### Supplied data
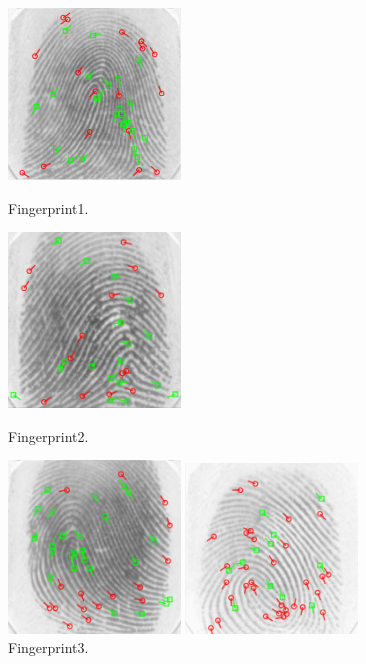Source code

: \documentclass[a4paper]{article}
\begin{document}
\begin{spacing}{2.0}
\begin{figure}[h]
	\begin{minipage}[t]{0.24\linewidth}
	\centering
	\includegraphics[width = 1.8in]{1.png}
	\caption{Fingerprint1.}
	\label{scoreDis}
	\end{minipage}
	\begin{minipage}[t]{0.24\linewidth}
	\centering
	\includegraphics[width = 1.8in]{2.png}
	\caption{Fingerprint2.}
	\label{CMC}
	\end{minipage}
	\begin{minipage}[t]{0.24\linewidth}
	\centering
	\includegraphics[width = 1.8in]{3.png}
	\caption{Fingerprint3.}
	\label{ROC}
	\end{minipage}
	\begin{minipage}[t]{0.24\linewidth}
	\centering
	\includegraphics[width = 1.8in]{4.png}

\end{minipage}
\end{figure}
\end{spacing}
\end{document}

### What you should do
Look through the data above. Each line containing the word "includegraphics" needs to be copied.

### The completed task
	\includegraphics[width = 1.8in]{1.png}
	\includegraphics[width = 1.8in]{2.png}
	\includegraphics[width = 1.8in]{3.png}
	\includegraphics[width = 1.8in]{4.png}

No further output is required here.